▶ What the task asks
Tally every line in the entries below that holds "scripts", then give only the total.

[Source texts of formatted documents]
──────────────────────────────

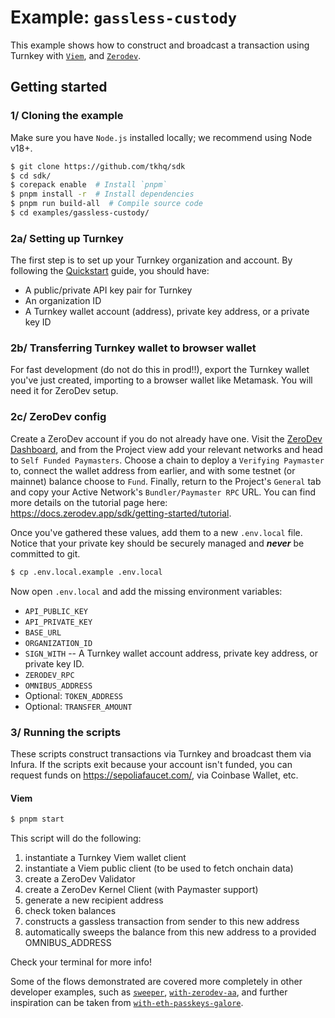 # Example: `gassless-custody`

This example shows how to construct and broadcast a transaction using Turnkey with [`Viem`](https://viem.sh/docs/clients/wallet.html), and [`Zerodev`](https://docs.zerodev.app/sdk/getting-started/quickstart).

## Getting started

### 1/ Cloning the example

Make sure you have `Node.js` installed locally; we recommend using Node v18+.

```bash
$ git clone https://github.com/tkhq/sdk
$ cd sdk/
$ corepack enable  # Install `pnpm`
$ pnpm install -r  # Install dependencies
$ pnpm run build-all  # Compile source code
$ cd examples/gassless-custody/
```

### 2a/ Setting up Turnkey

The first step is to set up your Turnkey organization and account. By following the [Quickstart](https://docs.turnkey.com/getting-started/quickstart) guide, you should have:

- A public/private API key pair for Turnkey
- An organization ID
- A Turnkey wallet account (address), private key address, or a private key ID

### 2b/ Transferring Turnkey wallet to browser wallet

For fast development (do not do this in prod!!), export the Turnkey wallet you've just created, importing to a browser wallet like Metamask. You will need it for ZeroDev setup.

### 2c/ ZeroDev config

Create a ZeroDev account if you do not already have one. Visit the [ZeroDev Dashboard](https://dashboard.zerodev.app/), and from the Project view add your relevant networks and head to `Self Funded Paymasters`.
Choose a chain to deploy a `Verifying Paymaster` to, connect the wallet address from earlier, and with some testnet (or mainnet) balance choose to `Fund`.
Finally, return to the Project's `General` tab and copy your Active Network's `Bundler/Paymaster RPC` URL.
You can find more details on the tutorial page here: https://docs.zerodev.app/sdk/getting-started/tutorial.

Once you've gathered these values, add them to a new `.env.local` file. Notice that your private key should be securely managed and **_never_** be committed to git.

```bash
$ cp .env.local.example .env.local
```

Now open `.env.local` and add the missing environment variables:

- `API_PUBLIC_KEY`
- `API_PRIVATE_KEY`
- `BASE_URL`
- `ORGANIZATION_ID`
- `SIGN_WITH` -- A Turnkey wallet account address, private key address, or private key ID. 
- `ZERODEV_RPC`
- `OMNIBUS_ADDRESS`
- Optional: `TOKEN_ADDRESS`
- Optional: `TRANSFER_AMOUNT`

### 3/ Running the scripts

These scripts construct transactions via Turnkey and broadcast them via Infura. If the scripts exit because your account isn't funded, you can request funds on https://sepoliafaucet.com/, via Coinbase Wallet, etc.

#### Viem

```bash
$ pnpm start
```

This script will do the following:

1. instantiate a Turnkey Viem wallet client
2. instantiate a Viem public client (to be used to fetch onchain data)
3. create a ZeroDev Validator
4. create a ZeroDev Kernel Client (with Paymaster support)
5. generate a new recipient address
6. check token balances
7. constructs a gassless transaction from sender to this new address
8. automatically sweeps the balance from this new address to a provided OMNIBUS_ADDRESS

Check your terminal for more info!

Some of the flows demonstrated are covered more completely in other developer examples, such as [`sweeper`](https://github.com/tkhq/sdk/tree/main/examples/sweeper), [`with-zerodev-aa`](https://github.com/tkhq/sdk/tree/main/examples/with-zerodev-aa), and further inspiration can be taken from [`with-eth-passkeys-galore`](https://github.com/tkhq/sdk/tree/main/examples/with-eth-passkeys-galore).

──────────────────────────────

▶ Solution
2